## Task to carry out
Your task is to return all of the records exactly, minus any images.

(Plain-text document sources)
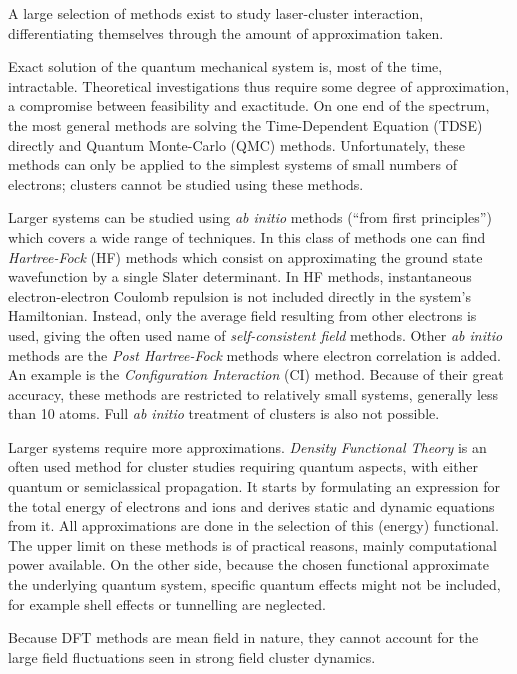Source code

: A large selection of methods exist to study laser-cluster interaction,
differentiating themselves through the amount of approximation taken.

Exact solution of the quantum mechanical system is, most of the time,
intractable. Theoretical investigations thus require some degree of
approximation, a compromise between feasibility and exactitude. On one end of
the spectrum, the most general methods are solving the
Time-Dependent \schrodinger Equation (TDSE) directly and Quantum Monte-Carlo
(QMC) methods\cite{Nightingale1998}. Unfortunately, these methods can only be applied to the simplest
systems of small numbers of electrons; clusters cannot be studied using these
methods.

Larger systems can be studied using \textit{ab initio} methods (``from
first principles'') which covers a wide range of techniques. In this class of
methods one can find \textit{Hartree-Fock} (HF) methods which consist on
approximating the ground state wavefunction by a single Slater
determinant\cite{Laaksonen1986,Schafer2009}.
In HF methods, instantaneous electron-electron Coulomb repulsion is not
included directly in the system's Hamiltonian. Instead, only the average field
resulting from other electrons is used, giving the often used name of
\textit{self-consistent field} methods. Other \textit{ab
initio} methods are the \textit{Post Hartree-Fock} methods where electron
correlation is added\cite{Cramer2004}. An example is the \textit{Configuration Interaction} (CI)
method. Because of their great accuracy, these methods are restricted to
relatively small systems, generally less than 10 atoms. Full \textit{ab initio}
treatment of clusters is also not possible.

Larger systems require
more approximations. \textit{Density Functional Theory}
is an often used method for cluster studies requiring quantum aspects, with
either quantum or semiclassical propagation\cite{Schafer2009,Fennel2010}.
It starts by formulating an
expression for the total energy of electrons and ions and derives static and
dynamic equations from it. All approximations are done in the selection of this
(energy) functional. The upper limit on these methods is of practical reasons,
mainly computational power available. On the other side, because the chosen
functional approximate the underlying quantum system, specific quantum effects
might not be included, for example shell effects or tunnelling are neglected.

Because DFT methods are mean field in nature, they cannot account for the large
field fluctuations seen in strong field cluster dynamics.


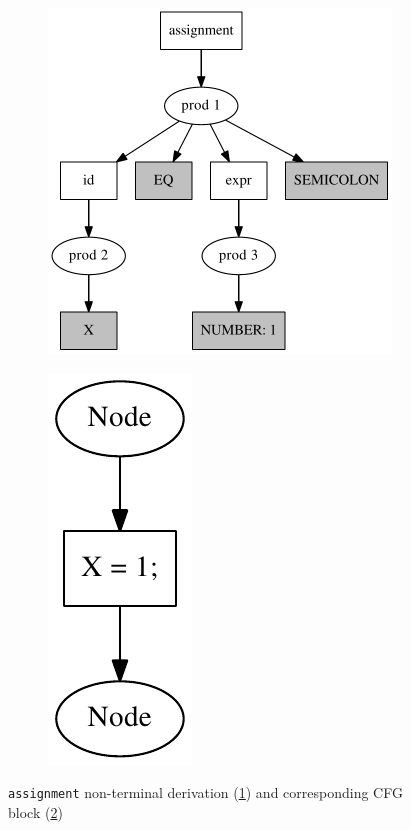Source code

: \documentclass{sig-alternate-05-2015}
\begin{document}
\begin{figure}[h!]
  \begin{center}
    \begin{subfigure}{0.3\textwidth}    
        \includegraphics[scale=0.3]{Graphs/cfg_idea.pdf}    
    \caption{}
    \label{simple_a}
    \end{subfigure}
    \begin{subfigure}{0.1\textwidth}      
            \includegraphics[scale=0.5]{Graphs/assignment_simple.pdf}        
     \caption{}
     \label{simple_b}
    \end{subfigure}
    \caption{\texttt{assignment} non-terminal derivation (\ref{simple_a}) and corresponding CFG block (\ref{simple_b})}
    \label{simple_example_pic}
  \end{center}
\end{figure}
\end{document}
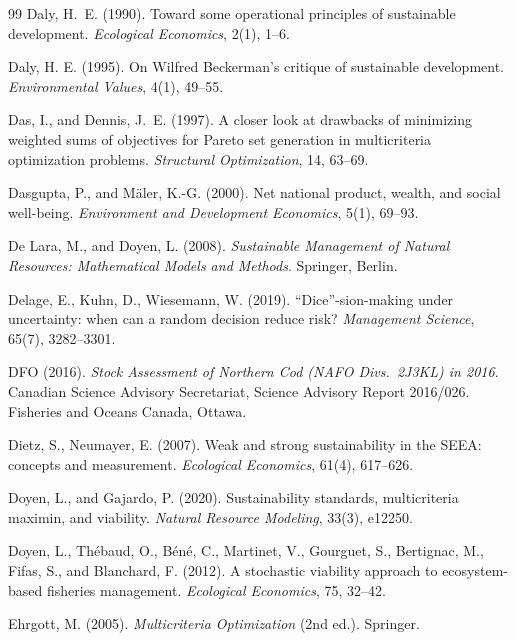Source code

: \begin{thebibliography}{99}
 Daly, H.~E. (1990). Toward some operational principles of sustainable development. \emph{Ecological Economics}, 2(1), 1--6.

 Daly, H. E. (1995). On Wilfred Beckerman's critique of sustainable development. \emph{Environmental Values}, 4(1), 49--55.

 Das, I., and Dennis, J.~E. (1997). A closer look at drawbacks of minimizing weighted sums of objectives for Pareto set generation in multicriteria optimization problems. \emph{Structural Optimization}, 14, 63--69.

 Dasgupta, P., and M\"aler, K.-G. (2000). Net national product, wealth, and social well-being. \emph{Environment and Development Economics}, 5(1), 69--93.

 De Lara, M., and Doyen, L. (2008). \emph{Sustainable Management of Natural Resources: Mathematical Models and Methods}. Springer, Berlin.

 Delage, E., Kuhn, D., Wiesemann, W. (2019). ``Dice''-sion-making under uncertainty: when can a random decision reduce risk? \emph{Management Science}, 65(7), 3282--3301.

 DFO (2016). \emph{Stock Assessment of Northern Cod (NAFO Divs.\ 2J3KL) in 2016}. Canadian Science Advisory Secretariat, Science Advisory Report 2016/026. Fisheries and Oceans Canada, Ottawa.

 Dietz, S., Neumayer, E. (2007). Weak and strong sustainability in the SEEA: concepts and measurement. \emph{Ecological Economics}, 61(4), 617--626.

 Doyen, L., and Gajardo, P. (2020). Sustainability standards, multicriteria maximin, and viability. \emph{Natural Resource Modeling}, 33(3), e12250.

 Doyen, L., Th\'ebaud, O., B\'en\'e, C., Martinet, V., Gourguet, S., Bertignac, M., Fifas, S., and Blanchard, F. (2012). A stochastic viability approach to ecosystem-based fisheries management. \emph{Ecological Economics}, 75, 32--42.

 Ehrgott, M. (2005). \emph{Multicriteria Optimization} (2nd ed.). Springer.


\end{thebibliography}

## Expected output
Source code

: A large selection of methods exist to study laser-cluster interaction,
differentiating themselves through the amount of approximation taken.

Exact solution of the quantum mechanical system is, most of the time,
intractable. Theoretical investigations thus require some degree of
approximation, a compromise between feasibility and exactitude. On one end of
the spectrum, the most general methods are solving the
Time-Dependent \schrodinger Equation (TDSE) directly and Quantum Monte-Carlo
(QMC) methods\cite{Nightingale1998}. Unfortunately, these methods can only be applied to the simplest
systems of small numbers of electrons; clusters cannot be studied using these
methods.

Larger systems can be studied using \textit{ab initio} methods (``from
first principles'') which covers a wide range of techniques. In this class of
methods one can find \textit{Hartree-Fock} (HF) methods which consist on
approximating the ground state wavefunction by a single Slater
determinant\cite{Laaksonen1986,Schafer2009}.
In HF methods, instantaneous electron-electron Coulomb repulsion is not
included directly in the system's Hamiltonian. Instead, only the average field
resulting from other electrons is used, giving the often used name of
\textit{self-consistent field} methods. Other \textit{ab
initio} methods are the \textit{Post Hartree-Fock} methods where electron
correlation is added\cite{Cramer2004}. An example is the \textit{Configuration Interaction} (CI)
method. Because of their great accuracy, these methods are restricted to
relatively small systems, generally less than 10 atoms. Full \textit{ab initio}
treatment of clusters is also not possible.

Larger systems require
more approximations. \textit{Density Functional Theory}
is an often used method for cluster studies requiring quantum aspects, with
either quantum or semiclassical propagation\cite{Schafer2009,Fennel2010}.
It starts by formulating an
expression for the total energy of electrons and ions and derives static and
dynamic equations from it. All approximations are done in the selection of this
(energy) functional. The upper limit on these methods is of practical reasons,
mainly computational power available. On the other side, because the chosen
functional approximate the underlying quantum system, specific quantum effects
might not be included, for example shell effects or tunnelling are neglected.

Because DFT methods are mean field in nature, they cannot account for the large
field fluctuations seen in strong field cluster dynamics.


Source code

: \documentclass{sig-alternate-05-2015}
\begin{document}
\begin{figure}[h!]
  \begin{center}
    \begin{subfigure}{0.3\textwidth}    
        \includegraphics[scale=0.3]{Graphs/cfg_idea.pdf}    
    \caption{}
    \label{simple_a}
    \end{subfigure}
    \begin{subfigure}{0.1\textwidth}      
            \includegraphics[scale=0.5]{Graphs/assignment_simple.pdf}        
     \caption{}
     \label{simple_b}
    \end{subfigure}
    \caption{\texttt{assignment} non-terminal derivation (\ref{simple_a}) and corresponding CFG block (\ref{simple_b})}
    \label{simple_example_pic}
  \end{center}
\end{figure}
\end{document}
Source code

: \begin{thebibliography}{99}
 Daly, H.~E. (1990). Toward some operational principles of sustainable development. \emph{Ecological Economics}, 2(1), 1--6.

 Daly, H. E. (1995). On Wilfred Beckerman's critique of sustainable development. \emph{Environmental Values}, 4(1), 49--55.

 Das, I., and Dennis, J.~E. (1997). A closer look at drawbacks of minimizing weighted sums of objectives for Pareto set generation in multicriteria optimization problems. \emph{Structural Optimization}, 14, 63--69.

 Dasgupta, P., and M\"aler, K.-G. (2000). Net national product, wealth, and social well-being. \emph{Environment and Development Economics}, 5(1), 69--93.

 De Lara, M., and Doyen, L. (2008). \emph{Sustainable Management of Natural Resources: Mathematical Models and Methods}. Springer, Berlin.

 Delage, E., Kuhn, D., Wiesemann, W. (2019). ``Dice''-sion-making under uncertainty: when can a random decision reduce risk? \emph{Management Science}, 65(7), 3282--3301.

 DFO (2016). \emph{Stock Assessment of Northern Cod (NAFO Divs.\ 2J3KL) in 2016}. Canadian Science Advisory Secretariat, Science Advisory Report 2016/026. Fisheries and Oceans Canada, Ottawa.

 Dietz, S., Neumayer, E. (2007). Weak and strong sustainability in the SEEA: concepts and measurement. \emph{Ecological Economics}, 61(4), 617--626.

 Doyen, L., and Gajardo, P. (2020). Sustainability standards, multicriteria maximin, and viability. \emph{Natural Resource Modeling}, 33(3), e12250.

 Doyen, L., Th\'ebaud, O., B\'en\'e, C., Martinet, V., Gourguet, S., Bertignac, M., Fifas, S., and Blanchard, F. (2012). A stochastic viability approach to ecosystem-based fisheries management. \emph{Ecological Economics}, 75, 32--42.

 Ehrgott, M. (2005). \emph{Multicriteria Optimization} (2nd ed.). Springer.


\end{thebibliography}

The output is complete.